Goal of the exercise: Identify all lines below that hold "autoCreateTopicEnable" and collect them.

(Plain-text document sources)
------------------------

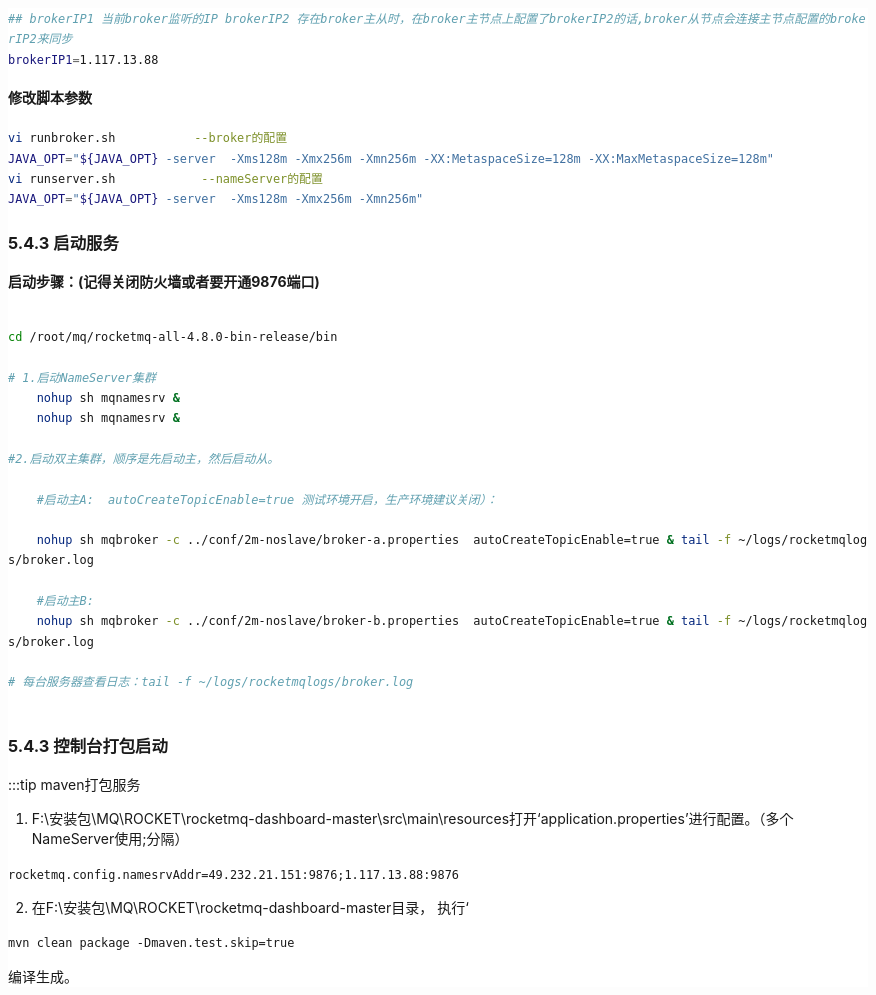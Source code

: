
 ```sh
## brokerIP1 当前broker监听的IP brokerIP2 存在broker主从时，在broker主节点上配置了brokerIP2的话,broker从节点会连接主节点配置的brokerIP2来同步
brokerIP1=1.117.13.88
```
#### 修改脚本参数

```sh
vi runbroker.sh           --broker的配置
JAVA_OPT="${JAVA_OPT} -server  -Xms128m -Xmx256m -Xmn256m -XX:MetaspaceSize=128m -XX:MaxMetaspaceSize=128m"
vi runserver.sh            --nameServer的配置
JAVA_OPT="${JAVA_OPT} -server  -Xms128m -Xmx256m -Xmn256m"

```
### 5.4.3 启动服务

**启动步骤：(记得关闭防火墙或者要开通9876端口)**

```sh

cd /root/mq/rocketmq-all-4.8.0-bin-release/bin

# 1.启动NameServer集群
    nohup sh mqnamesrv &
    nohup sh mqnamesrv & 

#2.启动双主集群，顺序是先启动主，然后启动从。

    #启动主A:  autoCreateTopicEnable=true 测试环境开启，生产环境建议关闭）：

    nohup sh mqbroker -c ../conf/2m-noslave/broker-a.properties  autoCreateTopicEnable=true & tail -f ~/logs/rocketmqlogs/broker.log

    #启动主B:  
    nohup sh mqbroker -c ../conf/2m-noslave/broker-b.properties  autoCreateTopicEnable=true & tail -f ~/logs/rocketmqlogs/broker.log
	
# 每台服务器查看日志：tail -f ~/logs/rocketmqlogs/broker.log
	
```
### 5.4.3 控制台打包启动

:::tip maven打包服务
1. F:\安装包\MQ\ROCKET\rocketmq-dashboard-master\src\main\resources打开‘application.properties’进行配置。（多个NameServer使用;分隔）

```
rocketmq.config.namesrvAddr=49.232.21.151:9876;1.117.13.88:9876
```

2. 在F:\安装包\MQ\ROCKET\rocketmq-dashboard-master目录， 执行‘
```
mvn clean package -Dmaven.test.skip=true
```
编译生成。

------------------------

Reply to the task:
    #启动主A:  autoCreateTopicEnable=true 测试环境开启，生产环境建议关闭）：
    nohup sh mqbroker -c ../conf/2m-noslave/broker-a.properties  autoCreateTopicEnable=true & tail -f ~/logs/rocketmqlogs/broker.log
    nohup sh mqbroker -c ../conf/2m-noslave/broker-b.properties  autoCreateTopicEnable=true & tail -f ~/logs/rocketmqlogs/broker.log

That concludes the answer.